Collection entries
□ □ □ □ □

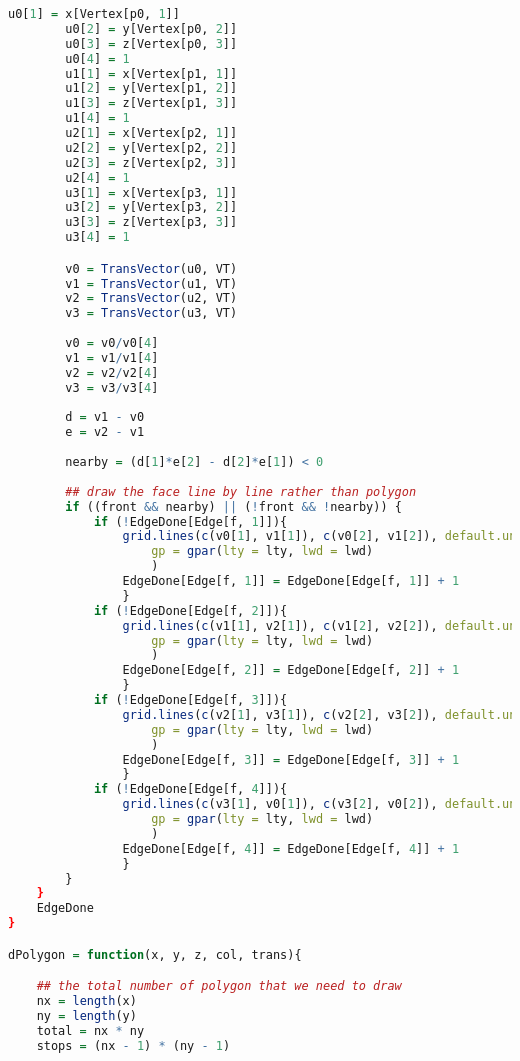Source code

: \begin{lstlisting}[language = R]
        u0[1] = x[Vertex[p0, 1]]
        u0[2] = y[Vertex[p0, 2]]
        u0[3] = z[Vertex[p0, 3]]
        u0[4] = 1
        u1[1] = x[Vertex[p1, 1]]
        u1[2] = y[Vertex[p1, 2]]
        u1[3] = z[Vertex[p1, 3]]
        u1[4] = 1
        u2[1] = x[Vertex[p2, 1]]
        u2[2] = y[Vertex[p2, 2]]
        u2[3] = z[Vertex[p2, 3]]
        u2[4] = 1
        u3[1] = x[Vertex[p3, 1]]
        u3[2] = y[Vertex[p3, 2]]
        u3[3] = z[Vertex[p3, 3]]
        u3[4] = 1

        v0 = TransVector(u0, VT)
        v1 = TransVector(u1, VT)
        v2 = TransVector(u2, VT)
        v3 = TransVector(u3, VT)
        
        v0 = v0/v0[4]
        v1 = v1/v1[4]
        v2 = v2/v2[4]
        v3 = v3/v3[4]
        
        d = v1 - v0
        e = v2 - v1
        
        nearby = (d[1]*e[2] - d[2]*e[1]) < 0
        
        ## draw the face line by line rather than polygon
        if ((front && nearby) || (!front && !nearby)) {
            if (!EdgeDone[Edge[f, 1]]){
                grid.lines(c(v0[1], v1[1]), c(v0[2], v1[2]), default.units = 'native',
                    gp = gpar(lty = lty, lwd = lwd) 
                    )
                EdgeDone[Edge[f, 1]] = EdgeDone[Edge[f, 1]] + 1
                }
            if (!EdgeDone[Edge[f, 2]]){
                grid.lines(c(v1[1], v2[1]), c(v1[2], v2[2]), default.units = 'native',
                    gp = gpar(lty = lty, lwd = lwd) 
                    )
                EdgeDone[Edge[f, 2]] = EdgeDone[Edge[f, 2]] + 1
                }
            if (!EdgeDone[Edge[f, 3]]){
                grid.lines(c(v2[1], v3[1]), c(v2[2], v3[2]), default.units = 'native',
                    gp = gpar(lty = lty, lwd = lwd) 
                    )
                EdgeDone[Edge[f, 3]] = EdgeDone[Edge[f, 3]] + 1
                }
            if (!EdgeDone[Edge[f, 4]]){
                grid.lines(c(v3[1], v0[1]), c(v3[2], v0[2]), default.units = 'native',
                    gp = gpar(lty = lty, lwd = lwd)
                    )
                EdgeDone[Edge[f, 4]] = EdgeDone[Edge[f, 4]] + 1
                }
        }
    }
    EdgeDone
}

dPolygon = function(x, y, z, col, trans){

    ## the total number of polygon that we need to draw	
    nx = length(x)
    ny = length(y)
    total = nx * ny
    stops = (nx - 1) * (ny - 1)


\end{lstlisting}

□ □ □ □ □

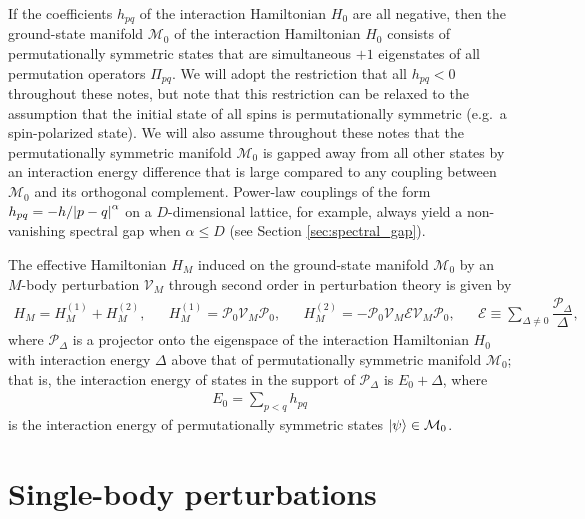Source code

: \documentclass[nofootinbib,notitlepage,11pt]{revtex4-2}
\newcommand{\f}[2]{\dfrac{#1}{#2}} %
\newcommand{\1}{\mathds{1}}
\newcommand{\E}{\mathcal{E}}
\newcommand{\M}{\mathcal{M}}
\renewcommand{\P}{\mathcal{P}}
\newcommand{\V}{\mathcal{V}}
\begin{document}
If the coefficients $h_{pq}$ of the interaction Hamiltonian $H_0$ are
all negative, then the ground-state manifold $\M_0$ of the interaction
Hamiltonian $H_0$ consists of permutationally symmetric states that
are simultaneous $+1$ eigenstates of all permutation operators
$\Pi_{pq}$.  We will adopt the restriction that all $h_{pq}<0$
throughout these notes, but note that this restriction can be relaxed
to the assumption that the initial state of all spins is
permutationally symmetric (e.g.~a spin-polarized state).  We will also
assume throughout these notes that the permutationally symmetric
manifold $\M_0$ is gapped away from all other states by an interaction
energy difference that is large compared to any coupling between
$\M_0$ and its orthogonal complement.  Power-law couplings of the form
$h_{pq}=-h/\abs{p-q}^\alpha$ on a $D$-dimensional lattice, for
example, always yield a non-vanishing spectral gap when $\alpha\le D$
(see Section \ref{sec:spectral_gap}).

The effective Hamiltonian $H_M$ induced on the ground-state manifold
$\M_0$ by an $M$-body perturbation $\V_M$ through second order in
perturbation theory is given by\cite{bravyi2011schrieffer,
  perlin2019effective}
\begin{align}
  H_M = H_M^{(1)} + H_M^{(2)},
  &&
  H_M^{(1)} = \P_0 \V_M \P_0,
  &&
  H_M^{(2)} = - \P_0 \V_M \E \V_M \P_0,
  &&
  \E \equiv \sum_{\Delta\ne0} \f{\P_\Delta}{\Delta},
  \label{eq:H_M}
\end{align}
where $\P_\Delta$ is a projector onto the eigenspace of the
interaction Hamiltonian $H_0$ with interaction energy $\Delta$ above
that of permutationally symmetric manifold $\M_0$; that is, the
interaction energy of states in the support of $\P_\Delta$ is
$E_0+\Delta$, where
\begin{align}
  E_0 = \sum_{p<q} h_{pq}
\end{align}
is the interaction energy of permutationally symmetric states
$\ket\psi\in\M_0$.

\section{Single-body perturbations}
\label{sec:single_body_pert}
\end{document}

□ □ □ □ □

> _TASK REQUIREMENTS_
The lines above that hold the word "symmetric" should be found and copied out.

> _ANSWER_
Hamiltonian $H_0$ consists of permutationally symmetric states that
permutationally symmetric (e.g.~a spin-polarized state).  We will also
assume throughout these notes that the permutationally symmetric
that of permutationally symmetric manifold $\M_0$; that is, the
is the interaction energy of permutationally symmetric states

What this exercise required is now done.